Alors que X-Men Apocalypse s’apprête à semer le chaos en Rlu-ray et DVD, nous avions envie de revenir sur ce qui fait polémique depuis quelques années…

Alors que X-Men Apocalypse s’apprête à semer le chaos en Rlu-ray et DVD, nous avions envie de revenir sur ce qui fait polémique depuis quelques années au sein de la communauté des fans de comics : les adaptations au cinéma. Et parce qu’à vaincre sans péril, on triomphe sans gloire, nous avons choisi d’analyser le rôle de Bryan Singer dans les adaptations modernes, et leur impact sur la culture comics. Faites attention où vous mettez les pieds, le terrain est glissant.

dossier

Dans les années 50 et 60, être fan de comics, c’était un peu comme être fan de catch aujourd’hui. Le genre de truc un peu difficile à avouer, et hyper connoté. De nombreux procès étaient intentés contre l’industrie, vue comme un générateur de perversions, ayant pour seul but de corrompre les petits n’enfants. Quand on voit ça aujourd’hui, alors que sortent entre un et trois films de super héros par an au cinéma, que nous sommes inondés de séries télé, que les événements se multiplient dans les comics et que les figurines débordent des étals de magasins de jouets et d’hypermarchés, on peut avoir du mal à y croire. Et pourtant… Les super héros reviennent de loin. Et si l’on ne va pas se lancer dans un pseudo comparatif entre « avant » et « maintenant », il est clair qu’il est plus facile d’être un fan de comics qui s’assume de nos jours.
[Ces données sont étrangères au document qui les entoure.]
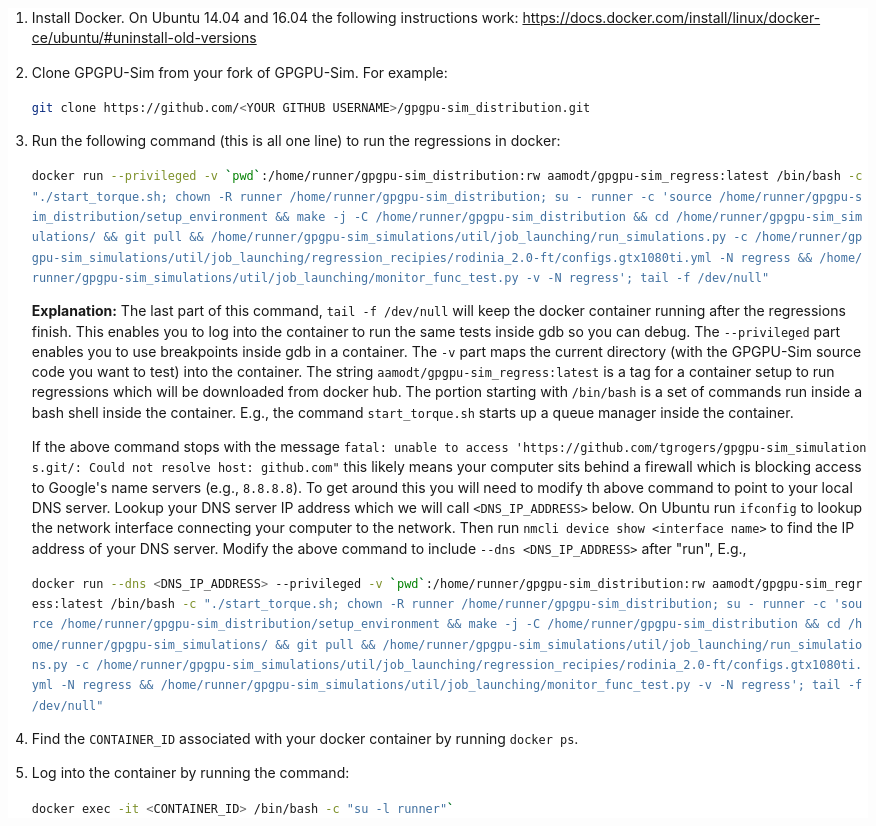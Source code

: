 1. Install Docker. On Ubuntu 14.04 and 16.04 the following instructions work: https://docs.docker.com/install/linux/docker-ce/ubuntu/#uninstall-old-versions

2. Clone GPGPU-Sim from your fork of GPGPU-Sim. For example:

   ```bash
   git clone https://github.com/<YOUR GITHUB USERNAME>/gpgpu-sim_distribution.git
   ```

3. Run the following command (this is all one line) to run the regressions in docker:

   ```bash
   docker run --privileged -v `pwd`:/home/runner/gpgpu-sim_distribution:rw aamodt/gpgpu-sim_regress:latest /bin/bash -c "./start_torque.sh; chown -R runner /home/runner/gpgpu-sim_distribution; su - runner -c 'source /home/runner/gpgpu-sim_distribution/setup_environment && make -j -C /home/runner/gpgpu-sim_distribution && cd /home/runner/gpgpu-sim_simulations/ && git pull && /home/runner/gpgpu-sim_simulations/util/job_launching/run_simulations.py -c /home/runner/gpgpu-sim_simulations/util/job_launching/regression_recipies/rodinia_2.0-ft/configs.gtx1080ti.yml -N regress && /home/runner/gpgpu-sim_simulations/util/job_launching/monitor_func_test.py -v -N regress'; tail -f /dev/null"
   ```

   **Explanation:** The last part of this command, `tail -f /dev/null` will keep the docker container running after the regressions finish. This enables you to log into the container to run the same tests inside gdb so you can debug. The `--privileged` part enables you to use breakpoints inside gdb in a container. The `-v` part maps the current directory (with the GPGPU-Sim source code you want to test) into the container. The string `aamodt/gpgpu-sim_regress:latest` is a tag for a container setup to run regressions which will be downloaded from docker hub. The portion starting with `/bin/bash` is a set of commands run inside a bash shell inside the container. E.g., the command `start_torque.sh` starts up a queue manager inside the container.

   If the above command stops with the message `fatal: unable to access 'https://github.com/tgrogers/gpgpu-sim_simulations.git/: Could not resolve host: github.com"` this likely means your computer sits behind a firewall which is blocking access to Google's name servers (e.g., `8.8.8.8`). To get around this you will need to modify th above command to point to your local DNS server. Lookup your DNS server IP address which we will call `<DNS_IP_ADDRESS>` below. On Ubuntu run `ifconfig` to lookup the network interface connecting your computer to the network. Then run `nmcli device show <interface name>` to find the IP address of your DNS server. Modify the above command to include `--dns <DNS_IP_ADDRESS>` after "run", E.g.,

   ```bash
   docker run --dns <DNS_IP_ADDRESS> --privileged -v `pwd`:/home/runner/gpgpu-sim_distribution:rw aamodt/gpgpu-sim_regress:latest /bin/bash -c "./start_torque.sh; chown -R runner /home/runner/gpgpu-sim_distribution; su - runner -c 'source /home/runner/gpgpu-sim_distribution/setup_environment && make -j -C /home/runner/gpgpu-sim_distribution && cd /home/runner/gpgpu-sim_simulations/ && git pull && /home/runner/gpgpu-sim_simulations/util/job_launching/run_simulations.py -c /home/runner/gpgpu-sim_simulations/util/job_launching/regression_recipies/rodinia_2.0-ft/configs.gtx1080ti.yml -N regress && /home/runner/gpgpu-sim_simulations/util/job_launching/monitor_func_test.py -v -N regress'; tail -f /dev/null"
   ```

4. Find the `CONTAINER_ID` associated with your docker container by running `docker ps`.

5. Log into the container by running the command:

   ```bash
   docker exec -it <CONTAINER_ID> /bin/bash -c "su -l runner"`
   ```
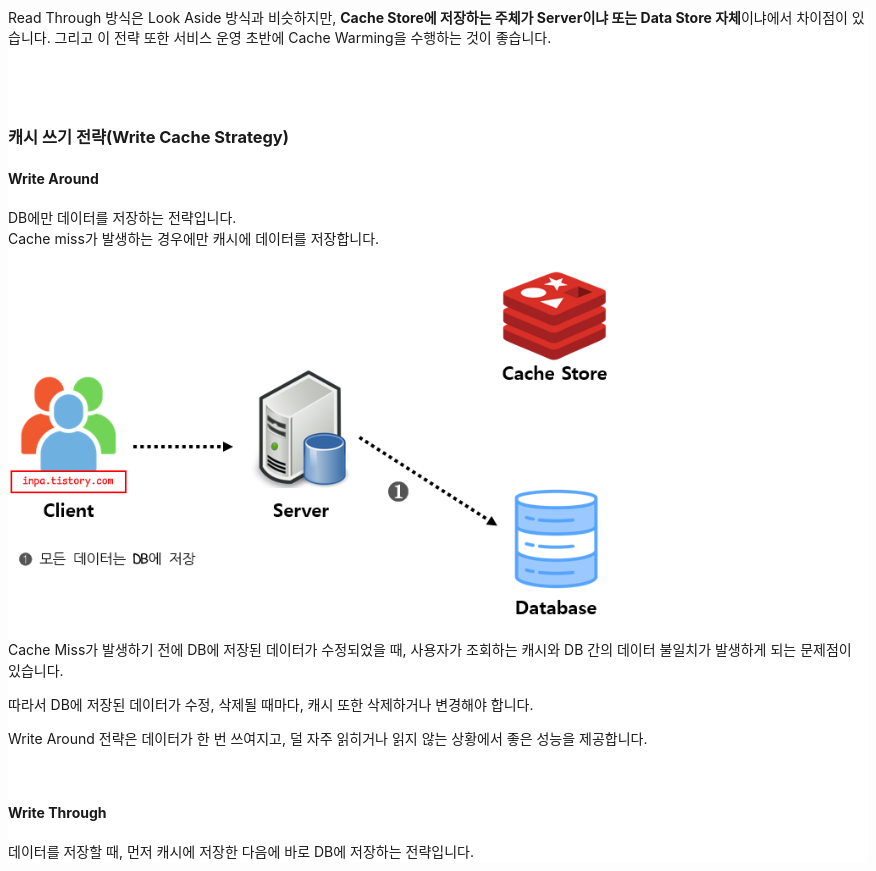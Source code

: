 Read Through 방식은 Look Aside 방식과 비슷하지만, **Cache Store에 저장하는 주체가 Server이냐 또는 Data Store 자체**이냐에서 차이점이 있습니다. 그리고 이 전략 또한 서비스 운영 초반에 Cache Warming을 수행하는 것이 좋습니다.

<br><br>

### **캐시 쓰기 전략(Write Cache Strategy)**

#### **Write Around**

DB에만 데이터를 저장하는 전략입니다.<br>
Cache miss가 발생하는 경우에만 캐시에 데이터를 저장합니다.<br>

<img src="../../../assets/images/posts/development/db/db-redis-and-caching-strategy/db-redis-and-caching-strategy-5.PNG" width="70%"><br>

Cache Miss가 발생하기 전에 DB에 저장된 데이터가 수정되었을 때, 사용자가 조회하는 캐시와 DB 간의 데이터 불일치가 발생하게 되는 문제점이 있습니다.<br>

따라서 DB에 저장된 데이터가 수정, 삭제될 때마다, 캐시 또한 삭제하거나 변경해야 합니다.<br>

Write Around 전략은 데이터가 한 번 쓰여지고, 덜 자주 읽히거나 읽지 않는 상황에서 좋은 성능을 제공합니다.

<br>

#### **Write Through**

데이터를 저장할 때, 먼저 캐시에 저장한 다음에 바로 DB에 저장하는 전략입니다.<br>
C’est devenu un phénomène de mode, tout le monde connaît au moins Spider-man ou Superman de nom, et un mec peut dire à une nana (ou inversement) qu’il aime les films MARVEL et qu’il lit des comics sans passer pour un otaku à la virginité évidente. D’ailleurs, le ratio homme/femme lisant des comics est bien plus équilibré aujourd’hui. Le rêve du geek de base de rencontrer une fille qui partage ses passions est désormais hyper facile à réaliser. On peut le dire, si nous ne sommes plus dans l’âge d’or des comics, c’est tout de même la meilleure période pour être fan de comics. Et les adaptations cinématographiques, quel que soit l’avis que vous vous en faites, y sont pour beaucoup.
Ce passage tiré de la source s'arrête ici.